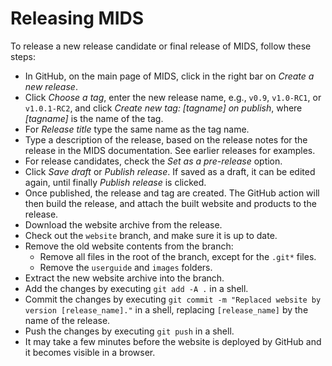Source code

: # Releasing MIDS

To release a new release candidate or final release of MIDS, follow these steps:

* In GitHub, on the main page of MIDS, click in the right bar on *Create a new release*.
* Click *Choose a tag*, enter the new release name, e.g., `v0.9`, `v1.0-RC1`, or `v1.0.1-RC2`, and click *Create new tag: [tagname] on publish*, where *[tagname]* is the name of the tag.
* For *Release title* type the same name as the tag name.
* Type a description of the release, based on the release notes for the release in the MIDS documentation.
See earlier releases for examples.
* For release candidates, check the *Set as a pre-release* option.
* Click *Save draft* or *Publish release*.
If saved as a draft, it can be edited again, until finally *Publish release* is clicked.
* Once published, the release and tag are created.
The GitHub action will then build the release, and attach the built website and products to the release.
* Download the website archive from the release.
* Check out the `website` branch, and make sure it is up to date.
* Remove the old website contents from the branch:
  * Remove all files in the root of the branch, except for the `.git*` files.
  * Remove the `userguide` and `images` folders.
* Extract the new website archive into the branch.
* Add the changes by executing `git add -A .` in a shell.
* Commit the changes by executing `git commit -m "Replaced website by version [release_name]."` in a shell, replacing `[release_name]` by the name of the release.
* Push the changes by executing `git push` in a shell.
* It may take a few minutes before the website is deployed by GitHub and it becomes visible in a browser.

___

• _Work task_: Omit the images; transcribe the listing verbatim.

• _Output below_:
Source code

: # Releasing MIDS

To release a new release candidate or final release of MIDS, follow these steps:

* In GitHub, on the main page of MIDS, click in the right bar on *Create a new release*.
* Click *Choose a tag*, enter the new release name, e.g., `v0.9`, `v1.0-RC1`, or `v1.0.1-RC2`, and click *Create new tag: [tagname] on publish*, where *[tagname]* is the name of the tag.
* For *Release title* type the same name as the tag name.
* Type a description of the release, based on the release notes for the release in the MIDS documentation.
See earlier releases for examples.
* For release candidates, check the *Set as a pre-release* option.
* Click *Save draft* or *Publish release*.
If saved as a draft, it can be edited again, until finally *Publish release* is clicked.
* Once published, the release and tag are created.
The GitHub action will then build the release, and attach the built website and products to the release.
* Download the website archive from the release.
* Check out the `website` branch, and make sure it is up to date.
* Remove the old website contents from the branch:
  * Remove all files in the root of the branch, except for the `.git*` files.
  * Remove the `userguide` and `images` folders.
* Extract the new website archive into the branch.
* Add the changes by executing `git add -A .` in a shell.
* Commit the changes by executing `git commit -m "Replaced website by version [release_name]."` in a shell, replacing `[release_name]` by the name of the release.
* Push the changes by executing `git push` in a shell.
* It may take a few minutes before the website is deployed by GitHub and it becomes visible in a browser.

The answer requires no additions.